Records from a dataset:
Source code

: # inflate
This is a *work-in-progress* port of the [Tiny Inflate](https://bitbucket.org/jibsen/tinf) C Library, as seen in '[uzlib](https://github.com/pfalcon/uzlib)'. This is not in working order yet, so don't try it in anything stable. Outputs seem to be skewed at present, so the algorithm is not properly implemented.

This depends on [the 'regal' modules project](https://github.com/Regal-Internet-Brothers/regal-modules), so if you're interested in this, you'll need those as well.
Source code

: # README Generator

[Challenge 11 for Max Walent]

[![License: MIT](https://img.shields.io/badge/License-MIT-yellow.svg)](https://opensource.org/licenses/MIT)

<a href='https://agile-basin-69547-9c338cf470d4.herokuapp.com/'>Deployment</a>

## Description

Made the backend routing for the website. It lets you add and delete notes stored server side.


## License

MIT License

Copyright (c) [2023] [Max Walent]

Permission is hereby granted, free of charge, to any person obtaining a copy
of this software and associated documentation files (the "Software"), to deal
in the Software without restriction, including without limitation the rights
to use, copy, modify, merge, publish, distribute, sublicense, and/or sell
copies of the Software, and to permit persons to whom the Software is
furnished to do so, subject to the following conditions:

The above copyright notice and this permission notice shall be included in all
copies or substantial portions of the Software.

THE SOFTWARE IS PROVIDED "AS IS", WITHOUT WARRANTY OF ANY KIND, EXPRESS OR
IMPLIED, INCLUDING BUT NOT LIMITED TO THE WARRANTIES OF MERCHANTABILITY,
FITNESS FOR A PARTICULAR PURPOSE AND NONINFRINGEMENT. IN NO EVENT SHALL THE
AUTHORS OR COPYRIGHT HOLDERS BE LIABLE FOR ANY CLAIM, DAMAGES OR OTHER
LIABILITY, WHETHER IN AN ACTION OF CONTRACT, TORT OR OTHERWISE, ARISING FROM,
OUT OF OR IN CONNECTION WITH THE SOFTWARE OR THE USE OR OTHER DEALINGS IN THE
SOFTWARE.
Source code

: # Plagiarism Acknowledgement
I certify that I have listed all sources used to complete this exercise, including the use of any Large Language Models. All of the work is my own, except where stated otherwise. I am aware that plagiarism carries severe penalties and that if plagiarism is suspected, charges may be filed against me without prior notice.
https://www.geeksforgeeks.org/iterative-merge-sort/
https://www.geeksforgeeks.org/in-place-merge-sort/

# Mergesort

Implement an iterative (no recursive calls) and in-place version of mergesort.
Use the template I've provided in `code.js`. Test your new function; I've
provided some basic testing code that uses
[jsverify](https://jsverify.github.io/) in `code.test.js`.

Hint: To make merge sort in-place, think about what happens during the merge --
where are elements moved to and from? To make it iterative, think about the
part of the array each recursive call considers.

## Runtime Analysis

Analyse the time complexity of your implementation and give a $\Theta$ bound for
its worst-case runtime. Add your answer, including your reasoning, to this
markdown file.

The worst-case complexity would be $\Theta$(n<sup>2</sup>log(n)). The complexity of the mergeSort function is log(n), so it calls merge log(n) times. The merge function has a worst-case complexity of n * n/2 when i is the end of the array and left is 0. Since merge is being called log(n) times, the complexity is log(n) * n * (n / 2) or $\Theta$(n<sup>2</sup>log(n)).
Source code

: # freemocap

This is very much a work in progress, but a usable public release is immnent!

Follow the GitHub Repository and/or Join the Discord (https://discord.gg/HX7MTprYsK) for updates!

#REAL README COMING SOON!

▶ WHAT THE TASK ASKS: Where the line with "Made the backend" ends, your copy should end too; please return exactly the lines from the first line of the data through it.

▶ RESULT OF THIS TASK:
Source code

: # inflate
This is a *work-in-progress* port of the [Tiny Inflate](https://bitbucket.org/jibsen/tinf) C Library, as seen in '[uzlib](https://github.com/pfalcon/uzlib)'. This is not in working order yet, so don't try it in anything stable. Outputs seem to be skewed at present, so the algorithm is not properly implemented.

This depends on [the 'regal' modules project](https://github.com/Regal-Internet-Brothers/regal-modules), so if you're interested in this, you'll need those as well.
Source code

: # README Generator

[Challenge 11 for Max Walent]

[![License: MIT](https://img.shields.io/badge/License-MIT-yellow.svg)](https://opensource.org/licenses/MIT)

<a href='https://agile-basin-69547-9c338cf470d4.herokuapp.com/'>Deployment</a>

## Description

Made the backend routing for the website. It lets you add and delete notes stored server side.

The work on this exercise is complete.